Prime targets for phishing and other social engineering tasks are those with substantial power or authority and limited understanding of the nature of the threats they face. And that is just what an awful lot of AI development is producing: powerful autonomous systems with narrowly focused expertise. It is easy to envisage how, as a hacker, one might trick one of these systems with specifically tailored phishing.

In some ways, this is just an escalation of the sort of “gaming the system” that many search engine optimization (SEO) specialists have engaged in as part of the “arms race” with Google, striving to manipulate their position in search results using quirks and loopholes. What’s different is the goal. Rather than getting the search engines to rate one page higher than others, hackers could be playing for larger stakes.

Last month the Rand corporation published an editorial, “The Ethics of Artificial Intelligence in Intelligence Agencies” to The National Interest’s blog. In it, Cortney Weinbaum laid out a few examples of the kind of stakes that could come into play. In order to explain the risks in the intelligence and national security arenas, she starts with an example from the realm of stock trading.

In this scheme, an autonomous system issues a great many apparently unrelated buy orders. Other systems see this and start actively buying and selling the stock which pushes up the price, the original system then sells at the higher price and cancels its buys, all in a second or so. She further cites SEC statistics showing that 95–97.5% of trade orders are cancelled to suggest that this is become a major mechanism.

From here, she went on to ways that foreign powers could use disinformation to mislead the AIs that are beginning to have important roles in the collecting and analyzing of foreign intelligence. She points out that the Department of Defense have a directive that requires a “human in the loop”, such that any weapons system has the capacity for humans to monitor and override. The intelligence community, at present, has no equivalent directive, but she asks what will happen if and when they do:

“One day the computer warns of an imminent attack, but the human analyst disagrees with the AI intelligence assessment. Does the CIA warn the president that an attack is about to occur? How is the human analyst’s assessment valued against the AI-generated intelligence?”

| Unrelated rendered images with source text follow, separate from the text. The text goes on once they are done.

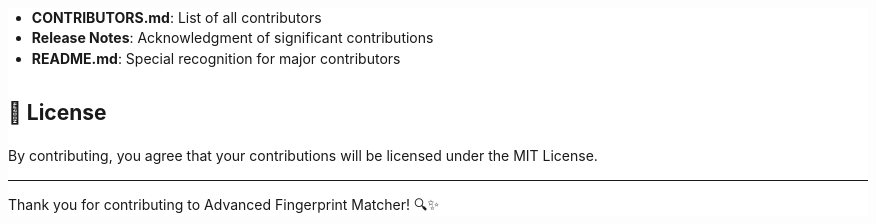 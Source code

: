 - **CONTRIBUTORS.md**: List of all contributors
- **Release Notes**: Acknowledgment of significant contributions
- **README.md**: Special recognition for major contributors

## 📄 License

By contributing, you agree that your contributions will be licensed under the MIT License.

---

Thank you for contributing to Advanced Fingerprint Matcher! 🔍✨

Or imagine that a highly sophisticated foreign country infiltrates the most sensitive U.S. intelligence systems, gains access to the algorithms and replaces the programming code with its own. The hacked AI system is no longer capable of providing accurate intelligence on that country.

Based on such questions she recommends, strongly, that the intelligence community proactively start to deal with the risks in this area, developing both policies and systems that build in the needed safeguards and oversight.

As I read the Rand piece, I couldn’t help thinking about a couple of items that have been in the news of late. First off, sparked by the coming election, there have been stories about the power and responsibility that the President, as Commander in Chief must exercise, resulting in him always being near the “nuclear football” and carrying the “biscuit” that unlocks it. The second there is one of the most horrific forms of social engineering hack that we see today: “Swatting”, the placing of hoax 911 calls intended to bring police SWAT teams into action against the victim. Juxtaposing these is a rather sobering experience.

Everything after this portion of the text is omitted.